Wednesday, May 11, 2011

Response to Josh

Does art need to express to the artist at all?
            Cognitive art or art intended to make people think would not be expressing the artist’s emotions. Artists could also create a work intending to communicate an emotion to an audience instead of trying to understand more about their own emotions. People can understand what anger means and aim to communicate it without figuring out the unique aspects of their own emotions. Art could also be intended for the artist to develop their skills or to make them think without it being based around emotion, although I think most art has an emotional component. An artist could also fully understand their emotion having previously expressed it and intend a work of art as a way to revisit it. They could use art to reflect on their past. I suppose art could also be made as an attempt to understand someone else emotionally rather than the artist trying to understand their own emotions. Art could also be used to reflect on the subconscious an emotional response might then be secondary. Someone could also make art for the sake of beauty or to challenge the current standards. Many reasons exist for creating art that do not have to contain an expressive component.
            For any artists out there, what do you think you are trying to do when you create art? Express, communicate, challenge, etc?  

Tuesday, May 10, 2011

Response to Natalie

It is true that instinct comes prior to emotion, but without emotion would we use our instincts?
            I think that instincts come prior to emotion and can exist without emotion. An instinct is a response to stimuli that people are born with. They do not have the chance to use emotion or thought before acting on them. I suppose an instinctual behavior would be one that is acted upon without any learning or a reflex. An instinct could potentially be learned if it becomes a pattern of behavior acted upon without thought. I think we could have an emotional response after an instinct or in reaction to an instinct. Fleeing from a certain stimuli would probably occur before someone realized they were feeling fear. I guess we could have an instinctual emotional reaction, but not all instincts would involve emotion. Instinct is inherent, unlearned and probably the same throughout the majority of the species. Emotions are subjective and emotional dispositions are often included in the way we describe our personalities. I think emotions and instinct are closely linked. We react to stimuli without thought in instinct and we often seem to have emotional responses before we think through a situation.
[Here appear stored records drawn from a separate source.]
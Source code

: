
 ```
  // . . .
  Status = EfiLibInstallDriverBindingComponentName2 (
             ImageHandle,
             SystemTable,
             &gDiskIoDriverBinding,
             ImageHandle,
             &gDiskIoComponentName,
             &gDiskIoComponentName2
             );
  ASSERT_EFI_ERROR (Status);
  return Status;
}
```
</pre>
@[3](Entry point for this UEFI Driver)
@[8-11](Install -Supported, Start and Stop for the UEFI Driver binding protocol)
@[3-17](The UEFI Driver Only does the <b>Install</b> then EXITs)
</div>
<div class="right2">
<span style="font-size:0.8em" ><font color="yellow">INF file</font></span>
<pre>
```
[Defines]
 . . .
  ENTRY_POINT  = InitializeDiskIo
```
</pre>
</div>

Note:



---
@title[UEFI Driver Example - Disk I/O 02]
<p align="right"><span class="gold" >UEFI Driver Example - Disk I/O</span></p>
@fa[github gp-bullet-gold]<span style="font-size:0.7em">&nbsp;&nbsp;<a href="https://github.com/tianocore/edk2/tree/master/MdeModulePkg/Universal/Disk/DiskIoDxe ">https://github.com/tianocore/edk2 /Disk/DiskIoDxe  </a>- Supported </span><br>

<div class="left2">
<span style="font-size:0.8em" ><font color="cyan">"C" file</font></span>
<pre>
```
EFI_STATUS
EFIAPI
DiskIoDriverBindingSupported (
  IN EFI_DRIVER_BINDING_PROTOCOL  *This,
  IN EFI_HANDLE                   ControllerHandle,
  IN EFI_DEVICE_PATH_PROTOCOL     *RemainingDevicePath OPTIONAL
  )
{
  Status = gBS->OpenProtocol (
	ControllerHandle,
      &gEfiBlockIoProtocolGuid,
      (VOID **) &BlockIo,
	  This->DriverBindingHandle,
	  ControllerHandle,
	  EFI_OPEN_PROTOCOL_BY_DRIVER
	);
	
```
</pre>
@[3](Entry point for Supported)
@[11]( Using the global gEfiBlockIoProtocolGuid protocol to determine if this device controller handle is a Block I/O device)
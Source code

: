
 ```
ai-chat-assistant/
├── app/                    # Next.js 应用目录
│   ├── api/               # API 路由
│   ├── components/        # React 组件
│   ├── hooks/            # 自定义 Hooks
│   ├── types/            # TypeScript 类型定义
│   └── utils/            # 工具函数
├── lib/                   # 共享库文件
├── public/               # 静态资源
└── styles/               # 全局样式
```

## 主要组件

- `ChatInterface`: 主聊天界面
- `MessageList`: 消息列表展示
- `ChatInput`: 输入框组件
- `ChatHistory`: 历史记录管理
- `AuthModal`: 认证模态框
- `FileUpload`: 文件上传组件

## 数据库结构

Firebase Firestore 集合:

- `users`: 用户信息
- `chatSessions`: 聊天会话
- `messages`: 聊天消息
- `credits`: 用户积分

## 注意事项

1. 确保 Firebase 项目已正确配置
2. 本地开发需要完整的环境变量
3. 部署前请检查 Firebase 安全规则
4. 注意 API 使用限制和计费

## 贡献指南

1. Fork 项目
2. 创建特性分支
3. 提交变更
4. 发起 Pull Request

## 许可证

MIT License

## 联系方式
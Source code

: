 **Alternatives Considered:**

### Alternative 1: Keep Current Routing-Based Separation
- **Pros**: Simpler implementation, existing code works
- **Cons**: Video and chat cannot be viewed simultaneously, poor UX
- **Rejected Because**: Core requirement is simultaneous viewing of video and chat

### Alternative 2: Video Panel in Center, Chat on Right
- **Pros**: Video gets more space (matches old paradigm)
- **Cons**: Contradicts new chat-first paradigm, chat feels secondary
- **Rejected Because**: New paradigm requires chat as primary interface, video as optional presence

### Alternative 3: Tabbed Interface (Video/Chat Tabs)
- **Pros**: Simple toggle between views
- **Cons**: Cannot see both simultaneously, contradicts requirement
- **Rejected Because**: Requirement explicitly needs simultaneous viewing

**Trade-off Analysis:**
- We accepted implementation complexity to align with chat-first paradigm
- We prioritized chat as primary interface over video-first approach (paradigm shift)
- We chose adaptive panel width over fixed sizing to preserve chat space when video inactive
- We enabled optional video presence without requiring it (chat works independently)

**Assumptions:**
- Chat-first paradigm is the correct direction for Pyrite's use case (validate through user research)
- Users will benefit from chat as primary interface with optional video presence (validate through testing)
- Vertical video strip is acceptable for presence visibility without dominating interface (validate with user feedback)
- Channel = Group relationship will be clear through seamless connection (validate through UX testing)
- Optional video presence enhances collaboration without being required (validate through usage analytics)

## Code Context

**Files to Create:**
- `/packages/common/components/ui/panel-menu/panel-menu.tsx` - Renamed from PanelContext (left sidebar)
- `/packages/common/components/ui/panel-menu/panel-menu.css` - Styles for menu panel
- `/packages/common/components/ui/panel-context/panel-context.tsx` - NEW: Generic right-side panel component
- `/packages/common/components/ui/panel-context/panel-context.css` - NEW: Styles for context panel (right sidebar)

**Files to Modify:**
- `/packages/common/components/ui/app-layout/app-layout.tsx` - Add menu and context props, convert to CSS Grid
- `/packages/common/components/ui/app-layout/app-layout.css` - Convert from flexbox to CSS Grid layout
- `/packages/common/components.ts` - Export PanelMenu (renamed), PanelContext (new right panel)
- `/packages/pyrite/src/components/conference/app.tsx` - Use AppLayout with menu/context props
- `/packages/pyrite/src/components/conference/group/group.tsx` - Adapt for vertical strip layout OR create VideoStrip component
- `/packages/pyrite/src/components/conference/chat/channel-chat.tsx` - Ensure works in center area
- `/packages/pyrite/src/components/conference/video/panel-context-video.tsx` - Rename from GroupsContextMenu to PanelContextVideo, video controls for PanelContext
If we have an emotional response before thinking about something then this would fit under the category of instinct. Emotions also come from thinking about a situation though and instinct does not.
            How closely related are instinct and emotion?

Response to Brycen

Therefore, a question that I pose is can art be an expression of ideas without being able to communicate to the audience?
            I think art can express ideas without communicating them to others. This occurs when someone uses art as a method of getting their own emotions out as a way to understand them. The expression helps the person who creates the art but is not intended for the viewer to understand and the viewer may not be able to understand. This is I think what Collingwood means by art as expression, art allows the artist to recognize, come to terms with and clarify their own emotions. This is not to say that art cannot be intended to communicate to the audience, but if it is the goal is probably not expression of emotions. When someone makes art with the intention of having an audience receive it a certain way, they lose the freedom to fully explore their own emotional situation. When someone uses art to express emotions they are not entirely clear on what the emotions are beforehand so they cannot make art as expression and communication. I suppose this would not be the case if someone fully understood the emotional place they were in and still felt the need to articulate it. Someone might do this if they thought it would help them move past the emotions they understand, but are still weighing them down. Then they would be expressing them with a full understanding and could have a secondary goal of showing them to an audience. People could also create a work of art originally simply because they wanted to communicate a certain emotion to the audience and it could evolve into an expression of their own emotions. They could also express emotions in such a way that it is easily communicated to an audience, but I do think it would be hard to at the same time intend to communicate to an audience and to really plumb the depths of one’s own complicated emotional reactions. I think someone could hope that their expression of emotions would be relatable to other people, even if it was not a strict communication of a certain emotion. If people made are to express emotions and impart the general idea of what they were feeling to an audience, these two goals could be compatible.
            Do you feel when viewing art that you are receiving emotional communications from the artist?    

Horror and Philosophy

               I found a discussion on a forum that analyzes The Philosophy of Horror by Noel Carroll, which I read for my book review, and reaches a lot of the same conclusions that I do.  He also writes that it is not clear why people would not watch fantasy instead of horror and that it does not include human’s that act like monsters. He adds a criticism that if monsters are expected to appeal to our curiosity, then Carroll’s argument does not explain why we would watch films about the same monsters. It would seem that overtime vampires would stop inspiring curiosity and would start to seem normal. He does not mention that idea of breaking category distinctions that is so important to Carroll’s theory, but I think this is what is intended to be appealing to curiosity so it is somewhat implied. Overall I think the post at the top of the page on this forum is a good, quick look at horror and philosophy. He also finds that getting scared is an important part of horror even though Carroll finds fear to be a secondary part of horror and not why most people would read or watch it. I would agree that at least some of the appeal of horror has to do with the fear and other emotions like disgust that it inspires. Otherwise people would be content with non-horror fantasy and it is clear by the persistence of the horror genre that they are not.  
Why do you think people enjoy horror?